These are the key concepts you need to understand to accurately answer the question.

Understanding the Population Mean
The population mean, denoted by the symbol \(\mu\), represents the average of all values in a population. It is an essential parameter in statistics because it summarizes a central tendency of the entire group. Think of it as the balancing point of a seesaw. Imagine you have a large jar filled with countless candies. If you wanted to know the average weight of all the candies in the jar, you would find the population mean. Calculating the population mean involves summing up all the individual observations in the population and dividing by the total number of observations. In practice, finding the population mean can be difficult when dealing with large populations, as it's often impossible or impractical to inspect every member. This is where sample means come into play.
Sample Mean as a Reliable Point Estimate
The sample mean, represented by \(\bar{x}\), is the average of observations obtained from a sample drawn from a population. It's calculated exactly like the population mean but only involves the values in the sample, not the entire population. Let's go back to our jar of candies. Instead of weighing every candy, you take a handful, weigh them, and then calculate their average weight. This average would be your sample mean. The sample mean is a crucial tool in statistics because it acts as the point estimate for the population mean \(\mu\). One of the strengths of the sample mean is its efficiency.
  • It's straightforward to calculate.
  • It provides a good approximation of the population mean if the sample is random and representative.
The sample mean can closely approximate the population mean even if the sample size is small, thanks to the central limit theorem.
The Concept of Unbiased Estimate
An unbiased estimate is one where the expected value of the estimate equals the true value of the parameter being estimated. In statistics, unbiasedness is a desirable property because it means on average, the estimate reflects the true parameter value without systematic error.When we say the sample mean \(\bar{x}\) is an unbiased estimate of the population mean \(\mu\), it means that if you were to draw many samples and compute their means, the average of these sample means would equal the true population mean. It's like practicing free throws in basketball.
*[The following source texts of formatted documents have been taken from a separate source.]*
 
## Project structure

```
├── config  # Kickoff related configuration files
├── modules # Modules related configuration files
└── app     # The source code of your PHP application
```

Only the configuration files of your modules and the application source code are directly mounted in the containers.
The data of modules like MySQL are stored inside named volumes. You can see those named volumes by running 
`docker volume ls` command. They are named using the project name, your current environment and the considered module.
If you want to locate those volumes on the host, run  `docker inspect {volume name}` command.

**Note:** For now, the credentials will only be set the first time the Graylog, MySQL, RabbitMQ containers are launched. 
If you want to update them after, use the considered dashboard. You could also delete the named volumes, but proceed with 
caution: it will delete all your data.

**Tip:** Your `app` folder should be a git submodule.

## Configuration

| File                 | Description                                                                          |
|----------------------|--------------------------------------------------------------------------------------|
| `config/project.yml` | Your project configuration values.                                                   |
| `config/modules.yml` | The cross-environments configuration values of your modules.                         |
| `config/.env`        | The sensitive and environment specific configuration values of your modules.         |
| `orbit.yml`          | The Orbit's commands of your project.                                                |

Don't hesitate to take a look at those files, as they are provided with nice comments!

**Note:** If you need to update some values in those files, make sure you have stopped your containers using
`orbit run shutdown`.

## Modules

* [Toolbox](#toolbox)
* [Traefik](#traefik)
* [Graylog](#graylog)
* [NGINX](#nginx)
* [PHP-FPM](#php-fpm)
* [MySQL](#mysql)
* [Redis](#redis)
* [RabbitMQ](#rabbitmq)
If you shoot enough times, the average number of successful shots will represent your true skill level.
  • The sample mean is unbiased because it doesn't consistently overestimate or underestimate \(\mu\).
  • This characteristic makes the sample mean a trusted tool for estimating population parameters in statistics.
When using the sample mean as a point estimate, no systematic errors are introduced, providing a reliable measure of the population mean.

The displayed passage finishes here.